The code for `Task` subclasses for performing simulation tasks is *general*; it is not specific to a simulation program, e.g. `DL_MONTE`. This is achieved by `Task` subclasses drawing only upon functions within the `TaskInterface` class for simulation-program-specific code. These functions constitute common things one may wish to do during a task (e.g. copy input files to a new directory, run a simulation in that directory, extract the energy from the output files of a directory), common things which can be combinedf into complex tasks. To enable `simtask` to be used with a given simulation program, one must write a subclass of `TaskInterface` which overloads the functions in `TaskInterface` with functions which are appropriate for that simulation code. For instance, `DLMonteInterface` is the subclass of `TaskInterface` which contains functions appropriate for the simulation program `DL_MONTE`. To perform a task in conjunction with `DL_MONTE`, the relevant `Task` subclass, e.g. `Measurement`, simply 'links' to the `DLMonteInterface`, which results in `Measurement` calling the `DL_MONTE`-specific functions for the common things during its invocation.

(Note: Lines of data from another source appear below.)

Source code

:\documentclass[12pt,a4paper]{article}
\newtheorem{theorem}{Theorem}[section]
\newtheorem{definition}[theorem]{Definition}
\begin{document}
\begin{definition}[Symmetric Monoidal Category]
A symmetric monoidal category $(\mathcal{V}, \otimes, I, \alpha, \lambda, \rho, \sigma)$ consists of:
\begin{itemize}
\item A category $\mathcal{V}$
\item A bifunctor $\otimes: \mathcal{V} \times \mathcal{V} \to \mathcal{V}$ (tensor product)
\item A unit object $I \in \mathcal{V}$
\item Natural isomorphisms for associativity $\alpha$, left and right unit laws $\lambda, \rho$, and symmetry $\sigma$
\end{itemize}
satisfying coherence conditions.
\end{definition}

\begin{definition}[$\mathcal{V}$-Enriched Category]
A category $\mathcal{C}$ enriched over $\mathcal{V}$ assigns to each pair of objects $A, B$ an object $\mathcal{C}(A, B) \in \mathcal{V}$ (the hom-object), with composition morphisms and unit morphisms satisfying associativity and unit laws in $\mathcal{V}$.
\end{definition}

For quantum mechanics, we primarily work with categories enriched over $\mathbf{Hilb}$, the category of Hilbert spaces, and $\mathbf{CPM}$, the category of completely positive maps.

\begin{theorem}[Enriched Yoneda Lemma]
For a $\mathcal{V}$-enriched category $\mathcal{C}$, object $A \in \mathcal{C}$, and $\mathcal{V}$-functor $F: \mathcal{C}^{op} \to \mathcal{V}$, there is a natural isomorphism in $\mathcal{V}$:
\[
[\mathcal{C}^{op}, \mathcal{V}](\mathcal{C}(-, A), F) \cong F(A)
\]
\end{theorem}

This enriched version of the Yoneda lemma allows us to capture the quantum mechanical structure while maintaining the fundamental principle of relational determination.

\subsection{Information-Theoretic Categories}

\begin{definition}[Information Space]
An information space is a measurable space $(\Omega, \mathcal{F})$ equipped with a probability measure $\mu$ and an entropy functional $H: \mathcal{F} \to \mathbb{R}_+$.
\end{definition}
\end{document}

This set-up separates the code pertaining to the task one is interested in performing from the code specific to the simulation program one will use to perform that task. `Task` subclasses will in principle work for *any* simulation program which has an existing `TaskInterface`. Conversely, simulation programs which have an existing `TaskInterface` will work for any future `Task` subclasses.


## Preliminaries

### Installing and setting up `simtask`

`simtask` can be obtained from ... 

Once `simtask` has been installed, the Python environment must be configured so that `simtask` can be 'seen' by Python scripts and modules which wish to utilise the package. There are a number of ways in which this can be achieved. One is to manually change the list of directories which Python searches for packages and modules *within* Python. We will employ this approach here.

In [1]:
import sys
import os

# You will need to set SIMTASK_HOME appropriately for your local system. 
# Note that SIMTASK_HOME should be the directory ABOVE the directory 'simtask' 
# containing the source code, i.e. the files __init__.py, analysis.py, task.py, etc.
# Rather confusingly this directory might also be called 'simtask', as is the case
# here: '/home/tom/Work/Code_workspace/simtask/simtask' contains the source code.
SIMTASK_HOME = "/home/tom/Work/Code_workspace/simtask"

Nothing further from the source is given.